Sharon Kaufman, Autorin von The Ageless Self: Sources of Meaning in Late Life, sieht die Menschen ihre Lebensrückblicke in Themen gliedern. Diese Themen helfen dabei, die verschiedenen Teile des Lebens in ein sinnvolles Ganzes zu integrieren, mit dem die Person psychologisch im Reinen sein kann. Beispiele für diese Themen können Beziehungen, der Dienst am Nächsten, finanzielle Bestrebungen, Erfolge, Ehe und Familie sowie spirituelle oder religiöse Bestrebungen sein. Die auftauchenden Themen können dem älteren Menschen helfen, die Puzzleteile seines Lebens zu einem Bild zusammenzufügen, das ihm Zufriedenheit und Frieden gibt. Dies hilft der älteren Person, Integrität anstelle von Verzweiflung zu erlangen.

Quellen

Clark University. Life Review Interview Manual. Online verfügbar unter www.clarku.edu/faculty/dmerrill/soc180/manual.doc. Abgerufen am 12.08.2016.

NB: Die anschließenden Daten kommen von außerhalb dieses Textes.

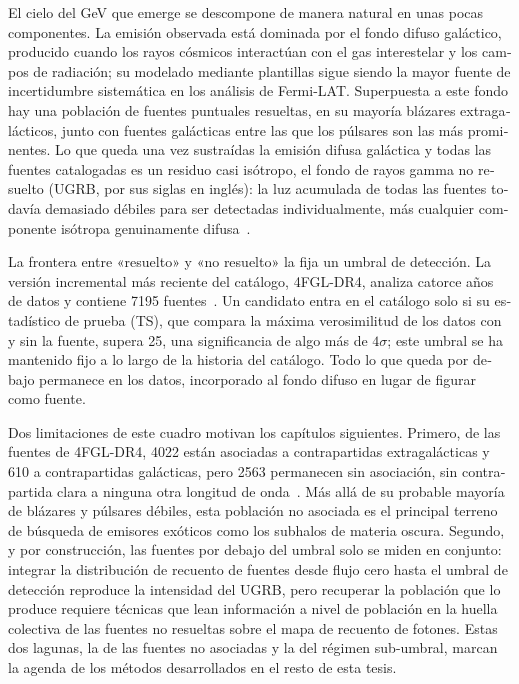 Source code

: \begin{otherlanguage}{spanish}
El cielo del GeV que emerge se descompone de manera natural en unas pocas componentes. La emisión observada está dominada por el fondo difuso galáctico, producido cuando los rayos cósmicos interactúan con el gas interestelar y los campos de radiación; su modelado mediante plantillas sigue siendo la mayor fuente de incertidumbre sistemática en los análisis de Fermi-LAT. Superpuesta a este fondo hay una población de fuentes puntuales resueltas, en su mayoría blázares extragalácticos, junto con fuentes galácticas entre las que los púlsares son las más prominentes. Lo que queda una vez sustraídas la emisión difusa galáctica y todas las fuentes catalogadas es un residuo casi isótropo, el fondo de rayos gamma no resuelto (UGRB, por sus siglas en inglés): la luz acumulada de todas las fuentes todavía demasiado débiles para ser detectadas individualmente, más cualquier componente isótropa genuinamente difusa~\cite{Fermi-LAT:2014ryh}.

La frontera entre «resuelto» y «no resuelto» la fija un umbral de detección. La versión incremental más reciente del catálogo, 4FGL-DR4, analiza catorce años de datos y contiene 7195 fuentes~\cite{Ballet:2023qzs}. Un candidato entra en el catálogo solo si su estadístico de prueba (TS), que compara la máxima verosimilitud de los datos con y sin la fuente, supera 25, una significancia de algo más de $4\sigma$; este umbral se ha mantenido fijo a lo largo de la historia del catálogo. Todo lo que queda por debajo permanece en los datos, incorporado al fondo difuso en lugar de figurar como fuente.

Dos limitaciones de este cuadro motivan los capítulos siguientes. Primero, de las fuentes de 4FGL-DR4, 4022 están asociadas a contrapartidas extragalácticas y 610 a contrapartidas galácticas, pero 2563 permanecen sin asociación, sin contrapartida clara a ninguna otra longitud de onda~\cite{Ballet:2023qzs}. Más allá de su probable mayoría de blázares y púlsares débiles, esta población no asociada es el principal terreno de búsqueda de emisores exóticos como los subhalos de materia oscura. Segundo, y por construcción, las fuentes por debajo del umbral solo se miden en conjunto: integrar la distribución de recuento de fuentes desde flujo cero hasta el umbral de detección reproduce la intensidad del UGRB, pero recuperar la población que lo produce requiere técnicas que lean información a nivel de población en la huella colectiva de las fuentes no resueltas sobre el mapa de recuento de fotones. Estas dos lagunas, la de las fuentes no asociadas y la del régimen sub-umbral, marcan la agenda de los métodos desarrollados en el resto de esta tesis.


\end{otherlanguage}
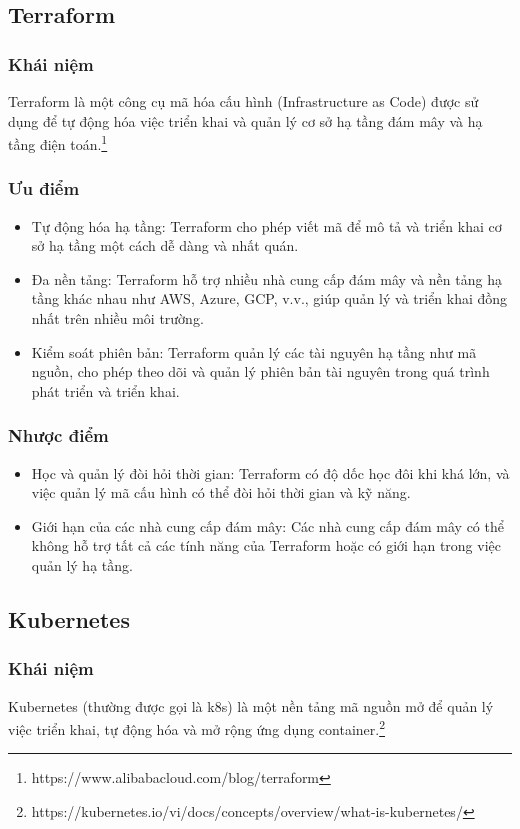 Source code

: \subsection{Terraform}
\subsubsection{Khái niệm}
\noindent Terraform là một công cụ mã hóa cấu hình (Infrastructure as Code) được sử dụng để tự động hóa việc triển khai và quản lý cơ sở hạ tầng đám mây và hạ tầng điện toán.\footnote{https://www.alibabacloud.com/blog/terraform}
\subsubsection{Ưu điểm}
\begin{itemize}
    \item Tự động hóa hạ tầng: 
    Terraform cho phép viết mã để mô tả và triển khai cơ sở hạ tầng một cách dễ dàng và nhất quán.
    \item Đa nền tảng: 
    Terraform hỗ trợ nhiều nhà cung cấp đám mây và nền tảng hạ tầng khác nhau như AWS, Azure, GCP, v.v., giúp quản lý và triển khai đồng nhất trên nhiều môi trường.
    \item Kiểm soát phiên bản: 
    Terraform quản lý các tài nguyên hạ tầng như mã nguồn, cho phép theo dõi và quản lý phiên bản tài nguyên trong quá trình phát triển và triển khai.
\end{itemize}
\subsubsection{Nhược điểm}
\begin{itemize}
    \item Học và quản lý đòi hỏi thời gian: Terraform có độ dốc học đôi khi khá lớn, và việc quản lý mã cấu hình có thể đòi hỏi thời gian và kỹ năng.
    \item Giới hạn của các nhà cung cấp đám mây: Các nhà cung cấp đám mây có thể không hỗ trợ tất cả các tính năng của Terraform hoặc có giới hạn trong việc quản lý hạ tầng.
\end{itemize}
\subsection{Kubernetes}
\subsubsection{Khái niệm}
\noindent Kubernetes (thường được gọi là k8s) là một nền tảng mã nguồn mở để quản lý việc triển khai, tự động hóa và mở rộng ứng dụng container.\footnote{https://kubernetes.io/vi/docs/concepts/overview/what-is-kubernetes/}\\[0.5cm]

Haber, David. (2006). Life Review: Implementation, Theory, Research, and Therapy. International Journal on Aging and Human Development, 63(2): 153-171. Verfügbar unter http://jshellman-reminiscence.wiki.uml.edu/file/view/Haber_LR_Rem_200.pdf. Abgerufen am 12.08.2016.

Shippensburg University of Pennsylvania. Personality Theories, Erik Erikson. Verfügbar unter http://webspace.ship.edu/cgboer/erikson.html. Abgerufen am 12.08.2016.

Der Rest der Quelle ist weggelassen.